Pero, como sabemos, cuando se trata de arte -particularmente de arte contemporáneo- la sorpresa aguarda siempre a la vuelta de la esquina. Y la esquina, en este caso, se encuentra detrás de la entrada de una de las salas del Museo de Arte Nelson-Atkins en Kansas City, Missouri. ¿Quién es el guardia que mira con tristeza fuera de la ventana, absorto en sus pensamientos? Es el Guardia del Museo, alias Roy, como lo llaman los demás guardias; una figura hiperrealista creada por Duane Hanson en 1975. De modo que es una obra de arte. Una estatua que, igual que los guardias falsos y las damas falsas sobre los que hemos discutido antes, parece hecho para engañar al viandante. Él también depende del extraordinario grado de realismo garantizado por el uso de poliéster, fibra de vidrio y vinilo, los herederos modernos de la cera; él también está cuidadosamente ubicado fuera de los espacios tradicionales de exhibición, en lugares donde los visitantes pueden aproximársele sin restricción alguna.
Entre 2011 y 2012, en ocasión de una retrospectiva dedicada a George Ault, el guardia de Hanson fue trasladado a una sala que no es en la que usualmente se le puede encontrar (o mejor dicho, en la que uno puede “encontrarse con él”); los curadores del museo dejaron a Roy explicar “él mismo” las razones de este cambio temporal.
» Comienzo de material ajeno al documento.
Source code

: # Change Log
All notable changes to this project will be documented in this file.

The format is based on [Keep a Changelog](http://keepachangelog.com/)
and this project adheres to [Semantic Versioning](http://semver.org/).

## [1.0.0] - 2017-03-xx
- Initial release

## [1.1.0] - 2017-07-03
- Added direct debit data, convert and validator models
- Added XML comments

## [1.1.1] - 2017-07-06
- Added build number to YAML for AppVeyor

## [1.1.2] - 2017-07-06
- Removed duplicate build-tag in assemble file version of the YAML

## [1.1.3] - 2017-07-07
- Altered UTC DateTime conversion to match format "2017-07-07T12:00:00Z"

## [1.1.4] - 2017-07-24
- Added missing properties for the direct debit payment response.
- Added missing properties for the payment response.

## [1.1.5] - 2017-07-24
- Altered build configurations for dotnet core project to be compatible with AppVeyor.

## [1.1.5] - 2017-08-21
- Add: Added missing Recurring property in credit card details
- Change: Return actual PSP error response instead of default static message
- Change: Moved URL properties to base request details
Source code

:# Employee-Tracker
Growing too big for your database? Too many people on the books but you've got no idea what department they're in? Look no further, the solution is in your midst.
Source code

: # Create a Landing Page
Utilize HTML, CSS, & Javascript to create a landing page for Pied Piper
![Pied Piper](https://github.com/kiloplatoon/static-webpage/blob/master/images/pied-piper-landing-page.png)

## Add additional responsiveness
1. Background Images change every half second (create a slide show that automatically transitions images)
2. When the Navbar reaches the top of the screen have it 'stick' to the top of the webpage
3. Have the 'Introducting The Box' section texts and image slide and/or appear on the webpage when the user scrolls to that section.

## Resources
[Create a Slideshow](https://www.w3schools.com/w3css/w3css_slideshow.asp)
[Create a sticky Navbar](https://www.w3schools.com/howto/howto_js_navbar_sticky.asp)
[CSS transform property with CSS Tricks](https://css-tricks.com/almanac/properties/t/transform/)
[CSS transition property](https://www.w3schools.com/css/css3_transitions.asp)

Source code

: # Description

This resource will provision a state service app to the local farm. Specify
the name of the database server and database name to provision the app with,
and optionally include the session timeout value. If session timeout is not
Un letrero al lado de la entrada a la sala decía lo siguiente:
La escultura realista de Duane Hanson, Guardia del Museo, se ha mantenido fielmente en su puesto en la galería L3 desde que el Edificio Bloch se inauguró en 2007. Ahora que las dos galerías de arte contemporáneo han sido desocupadas para dar lugar a la exposición Hacer un Mundo: George Ault y Estados Unidos en los años 1940, Roy pidió ser asignado a otro lugar en el museo. “Desde mi llegada al Nelson-Atkins el 18 de Noviembre de 1976, no he escuchado más que elogios al museo. Ahora tengo la fortuna de ver aquello de lo que todos han estado hablando. Por los próximos dos meses, estaré en este hermoso hogar histórico de los Estados Unidos”, dijo. “Entonces, seré reasignado a la galería P24, donde conoceré la elegancia de la vida inglesa del siglo XVIII, en la Sala King’s Lynn”.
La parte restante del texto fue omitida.